▸ **What you need to do**: Below are some records. Count the lines with "using" in them and give nothing but the total.

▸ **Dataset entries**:
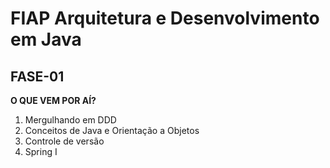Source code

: # FIAP Arquitetura e Desenvolvimento em Java 
## FASE-01

**O QUE VEM POR AÍ?**
  1. Mergulhando em DDD
  2. Conceitos de Java e Orientação a Objetos
  3. Controle de versão
  4. Spring I
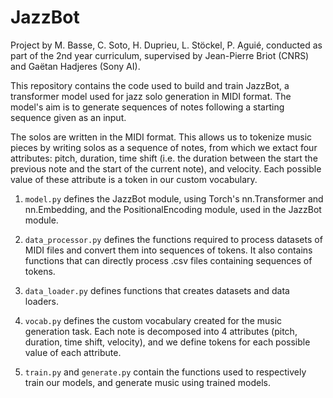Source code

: # JazzBot
Project by M. Basse, C. Soto, H. Duprieu, L. Stöckel, P. Aguié, conducted as part of the 2nd year curriculum, supervised by Jean-Pierre Briot (CNRS) and Gaëtan Hadjeres (Sony AI).

This repository contains the code used to build and train JazzBot, a transformer model used for jazz solo generation in MIDI format. The model's aim is to generate sequences of notes following a starting sequence given as an input.

The solos are written in the MIDI format. This allows us to tokenize music pieces by writing solos as a sequence of notes, from which we extact four attributes: pitch, duration, time shift (i.e. the duration between the start the previous note and the start of the current note), and velocity. Each possible value of these attribute is a token in our custom vocabulary.


1. `model.py` defines the JazzBot module, using Torch's nn.Transformer and nn.Embedding, and the PositionalEncoding module, used in the JazzBot module.

2. `data_processor.py` defines the functions required to process datasets of MIDI files and convert them into sequences of tokens. It also contains functions that can directly process .csv files containing sequences of tokens.

3. `data_loader.py` defines functions that creates datasets and data loaders.

4. `vocab.py` defines the custom vocabulary created for the music generation task. Each note is decomposed into 4 attributes (pitch, duration, time shift, velocity), and we define tokens for each possible value of each attribute.

5. `train.py` and `generate.py` contain the functions used to respectively train our models, and generate music using trained models.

▸ **Answer box**: 2